▸ Task description: Repeat the data exactly. Pictures stay out.
──────── Material for the task ────────
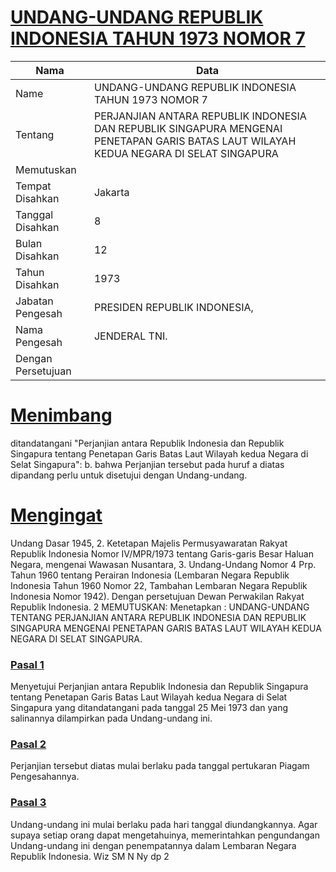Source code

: # [UNDANG-UNDANG REPUBLIK INDONESIA TAHUN 1973 NOMOR 7](http://example.org/legal/peraturan/uu/1973/7)

| Nama | Data |
| ------ | ----- |
|Name|UNDANG-UNDANG REPUBLIK INDONESIA TAHUN 1973 NOMOR 7|
|Tentang| PERJANJIAN ANTARA REPUBLIK INDONESIA DAN REPUBLIK SINGAPURA MENGENAI PENETAPAN GARIS BATAS LAUT WILAYAH KEDUA NEGARA DI SELAT SINGAPURA|
|Memutuskan||
|Tempat Disahkan|Jakarta|
|Tanggal Disahkan|8|
|Bulan Disahkan|12|
|Tahun Disahkan|1973|
|Jabatan Pengesah|PRESIDEN REPUBLIK INDONESIA,|
|Nama Pengesah|JENDERAL TNI.|
|Dengan Persetujuan||
# [Menimbang](http://example.org/legal/peraturan/uu/1973/7/menimbang)
 ditandatangani "Perjanjian antara Republik Indonesia dan Republik Singapura tentang Penetapan Garis Batas Laut Wilayah kedua Negara di Selat Singapura": b. bahwa Perjanjian tersebut pada huruf a diatas dipandang perlu untuk disetujui dengan Undang-undang.
# [Mengingat](http://example.org/legal/peraturan/uu/1973/7/mengingat)
 Undang Dasar 1945, 2. Ketetapan Majelis Permusyawaratan Rakyat Republik Indonesia Nomor IV/MPR/1973 tentang Garis-garis Besar Haluan Negara, mengenai Wawasan Nusantara, 3. Undang-Undang Nomor 4 Prp. Tahun 1960 tentang Perairan Indonesia (Lembaran Negara Republik Indonesia Tahun 1960 Nomor 22, Tambahan Lembaran Negara Republik Indonesia Nomor 1942). Dengan persetujuan Dewan Perwakilan Rakyat Republik Indonesia. 2 MEMUTUSKAN: Menetapkan : UNDANG-UNDANG TENTANG PERJANJIAN ANTARA REPUBLIK INDONESIA DAN REPUBLIK SINGAPURA MENGENAI PENETAPAN GARIS BATAS LAUT WILAYAH KEDUA NEGARA DI SELAT SINGAPURA.

### [Pasal 1](http://example.org/legal/peraturan/uu/1973/7/pasal/0001)
Menyetujui Perjanjian antara Republik Indonesia dan Republik Singapura tentang Penetapan Garis Batas Laut Wilayah kedua Negara di Selat Singapura yang ditandatangani pada tanggal 25 Mei 1973 dan yang salinannya dilampirkan pada Undang-undang ini.


### [Pasal 2](http://example.org/legal/peraturan/uu/1973/7/pasal/0002)
Perjanjian tersebut diatas mulai berlaku pada tanggal pertukaran Piagam Pengesahannya.


### [Pasal 3](http://example.org/legal/peraturan/uu/1973/7/pasal/0003)
Undang-undang ini mulai berlaku pada hari tanggal diundangkannya. Agar supaya setiap orang dapat mengetahuinya, memerintahkan pengundangan Undang-undang ini dengan penempatannya dalam Lembaran Negara Republik Indonesia. Wiz SM N Ny dp 2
────────
▸ Finished exercise:
Source code

: # [UNDANG-UNDANG REPUBLIK INDONESIA TAHUN 1973 NOMOR 7](http://example.org/legal/peraturan/uu/1973/7)

| Nama | Data |
| ------ | ----- |
|Name|UNDANG-UNDANG REPUBLIK INDONESIA TAHUN 1973 NOMOR 7|
|Tentang| PERJANJIAN ANTARA REPUBLIK INDONESIA DAN REPUBLIK SINGAPURA MENGENAI PENETAPAN GARIS BATAS LAUT WILAYAH KEDUA NEGARA DI SELAT SINGAPURA|
|Memutuskan||
|Tempat Disahkan|Jakarta|
|Tanggal Disahkan|8|
|Bulan Disahkan|12|
|Tahun Disahkan|1973|
|Jabatan Pengesah|PRESIDEN REPUBLIK INDONESIA,|
|Nama Pengesah|JENDERAL TNI.|
|Dengan Persetujuan||
# [Menimbang](http://example.org/legal/peraturan/uu/1973/7/menimbang)
 ditandatangani "Perjanjian antara Republik Indonesia dan Republik Singapura tentang Penetapan Garis Batas Laut Wilayah kedua Negara di Selat Singapura": b. bahwa Perjanjian tersebut pada huruf a diatas dipandang perlu untuk disetujui dengan Undang-undang.
# [Mengingat](http://example.org/legal/peraturan/uu/1973/7/mengingat)
 Undang Dasar 1945, 2. Ketetapan Majelis Permusyawaratan Rakyat Republik Indonesia Nomor IV/MPR/1973 tentang Garis-garis Besar Haluan Negara, mengenai Wawasan Nusantara, 3. Undang-Undang Nomor 4 Prp. Tahun 1960 tentang Perairan Indonesia (Lembaran Negara Republik Indonesia Tahun 1960 Nomor 22, Tambahan Lembaran Negara Republik Indonesia Nomor 1942). Dengan persetujuan Dewan Perwakilan Rakyat Republik Indonesia. 2 MEMUTUSKAN: Menetapkan : UNDANG-UNDANG TENTANG PERJANJIAN ANTARA REPUBLIK INDONESIA DAN REPUBLIK SINGAPURA MENGENAI PENETAPAN GARIS BATAS LAUT WILAYAH KEDUA NEGARA DI SELAT SINGAPURA.

### [Pasal 1](http://example.org/legal/peraturan/uu/1973/7/pasal/0001)
Menyetujui Perjanjian antara Republik Indonesia dan Republik Singapura tentang Penetapan Garis Batas Laut Wilayah kedua Negara di Selat Singapura yang ditandatangani pada tanggal 25 Mei 1973 dan yang salinannya dilampirkan pada Undang-undang ini.


### [Pasal 2](http://example.org/legal/peraturan/uu/1973/7/pasal/0002)
Perjanjian tersebut diatas mulai berlaku pada tanggal pertukaran Piagam Pengesahannya.


### [Pasal 3](http://example.org/legal/peraturan/uu/1973/7/pasal/0003)
Undang-undang ini mulai berlaku pada hari tanggal diundangkannya. Agar supaya setiap orang dapat mengetahuinya, memerintahkan pengundangan Undang-undang ini dengan penempatannya dalam Lembaran Negara Republik Indonesia. Wiz SM N Ny dp 2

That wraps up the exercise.